Hydrocodone from Dihydrocodeine

A 100ml round-bottomed flask was weighed and equipped with a vigreaux column and distillation head along with benzene (20ml). Using a syringe, potassium tert-butoxide (5ml of a 1.0M solution in THF, 5mmol) was added to the flask and the resulting yellow mixture was distilled under a dry nitrogen atmosphere. Fresh benzene was added periodically until the head temperature reached 80C and remained constant.
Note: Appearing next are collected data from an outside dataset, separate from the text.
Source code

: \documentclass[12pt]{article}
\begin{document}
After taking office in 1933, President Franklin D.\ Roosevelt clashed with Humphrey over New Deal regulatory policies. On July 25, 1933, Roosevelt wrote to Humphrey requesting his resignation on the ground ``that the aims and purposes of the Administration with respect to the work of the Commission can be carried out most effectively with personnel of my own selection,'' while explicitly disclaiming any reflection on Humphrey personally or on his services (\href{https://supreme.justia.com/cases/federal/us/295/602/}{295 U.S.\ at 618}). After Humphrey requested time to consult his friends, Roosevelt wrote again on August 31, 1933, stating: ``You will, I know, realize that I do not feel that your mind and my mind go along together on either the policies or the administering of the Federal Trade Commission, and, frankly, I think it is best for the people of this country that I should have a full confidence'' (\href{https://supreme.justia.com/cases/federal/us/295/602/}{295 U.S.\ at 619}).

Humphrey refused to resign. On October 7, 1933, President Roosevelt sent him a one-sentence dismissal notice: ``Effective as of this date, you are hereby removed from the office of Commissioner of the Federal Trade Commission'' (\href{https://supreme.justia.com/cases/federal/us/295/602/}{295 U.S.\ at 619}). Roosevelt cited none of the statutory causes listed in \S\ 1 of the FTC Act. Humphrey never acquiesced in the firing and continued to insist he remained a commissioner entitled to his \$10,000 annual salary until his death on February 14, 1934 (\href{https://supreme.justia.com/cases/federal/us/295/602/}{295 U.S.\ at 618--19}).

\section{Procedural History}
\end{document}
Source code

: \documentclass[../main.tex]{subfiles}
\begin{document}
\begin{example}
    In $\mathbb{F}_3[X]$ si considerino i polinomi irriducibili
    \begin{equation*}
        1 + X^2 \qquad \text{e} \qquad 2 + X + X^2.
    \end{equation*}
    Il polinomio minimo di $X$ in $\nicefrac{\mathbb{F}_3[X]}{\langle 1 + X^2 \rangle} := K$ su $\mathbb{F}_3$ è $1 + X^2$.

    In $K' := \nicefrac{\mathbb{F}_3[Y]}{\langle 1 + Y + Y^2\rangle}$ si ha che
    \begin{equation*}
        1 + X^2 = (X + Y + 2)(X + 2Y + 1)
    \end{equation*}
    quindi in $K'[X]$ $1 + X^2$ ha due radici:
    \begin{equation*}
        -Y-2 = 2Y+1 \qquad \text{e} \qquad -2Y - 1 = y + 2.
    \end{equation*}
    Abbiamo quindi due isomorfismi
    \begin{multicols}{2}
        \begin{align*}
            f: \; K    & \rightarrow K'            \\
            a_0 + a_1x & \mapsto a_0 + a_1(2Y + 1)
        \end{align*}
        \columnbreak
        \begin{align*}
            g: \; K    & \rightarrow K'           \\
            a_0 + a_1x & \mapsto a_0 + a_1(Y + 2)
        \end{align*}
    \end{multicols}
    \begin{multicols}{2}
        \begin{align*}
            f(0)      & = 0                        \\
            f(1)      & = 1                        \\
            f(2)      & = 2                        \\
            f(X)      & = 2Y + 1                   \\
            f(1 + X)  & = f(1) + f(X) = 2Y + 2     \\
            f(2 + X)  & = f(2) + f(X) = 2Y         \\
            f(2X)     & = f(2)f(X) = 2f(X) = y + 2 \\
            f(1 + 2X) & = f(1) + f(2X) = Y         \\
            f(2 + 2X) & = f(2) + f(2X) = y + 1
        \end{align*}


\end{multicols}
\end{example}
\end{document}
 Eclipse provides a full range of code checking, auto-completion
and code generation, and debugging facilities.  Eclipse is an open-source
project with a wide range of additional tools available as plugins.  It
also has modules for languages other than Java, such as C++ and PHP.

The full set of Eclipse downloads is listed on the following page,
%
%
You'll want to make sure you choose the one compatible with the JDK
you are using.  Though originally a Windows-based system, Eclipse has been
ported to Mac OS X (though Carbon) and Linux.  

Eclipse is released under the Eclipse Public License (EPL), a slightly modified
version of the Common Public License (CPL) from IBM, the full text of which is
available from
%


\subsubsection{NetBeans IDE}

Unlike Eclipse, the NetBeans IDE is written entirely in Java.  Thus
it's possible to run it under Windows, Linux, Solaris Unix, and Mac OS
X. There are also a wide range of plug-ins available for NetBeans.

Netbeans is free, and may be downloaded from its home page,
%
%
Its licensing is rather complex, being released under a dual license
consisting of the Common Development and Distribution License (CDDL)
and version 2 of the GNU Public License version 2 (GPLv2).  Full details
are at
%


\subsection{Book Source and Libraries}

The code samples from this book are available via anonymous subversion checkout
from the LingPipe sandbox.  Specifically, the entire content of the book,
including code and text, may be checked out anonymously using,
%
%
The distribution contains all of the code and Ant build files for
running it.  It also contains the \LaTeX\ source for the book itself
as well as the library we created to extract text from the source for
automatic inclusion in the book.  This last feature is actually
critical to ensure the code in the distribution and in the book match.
When about 20ml of benzene had been distilled, the apparatus was allowed to cool and the reaction flask was set up for reflux. In a 25ml round-bottomed flask was prepared a solution of dihydrocodeine (500mg, 1.66 mmol), benzophenone (3g, 16.5 mmol) and benzene (15ml), which was added in a single portion via syringe to the reaction flask, accompanied by a slight exotherm. The reaction flask was flushed with nitrogen and was then gently refluxed for 2.5h. During the reflux, the formation of a greenish-brown precipitate was observed. The reaction mixture turned a deep green color by the end of the reaction time and contained large quantities of a white solid.

At this time, the reaction flask was cooled in an ice bath and hydrochloric acid (15ml of a 3M solution, 45 mmol) was added to the flask. The resulting mixture was transferred to a separatory funnel and the layers were separated. The organic layer was extracted twice with hydrochloric acid (15ml of a 3M solution, 45mmol). The first aqueous layer and the extracts were combined and washed with 2x15ml diethyl ether. The ether layers were discarded.

The aqueous layers were then basified with 20% aqueous sodium hydroxide solution, causing the separation of a white clumpy precipitate. This mixture was extracted three times with 100ml ethyl acetate. The combined organic extracts were dried with magnesium sulfate, stripped of solvent on a rotary evaporator, and placed on high vacuum to remove residual traces of solvent. This protocol afforded 492mg (99%) of a snowy-white solid, mp 195-6C (lit. 194-5C).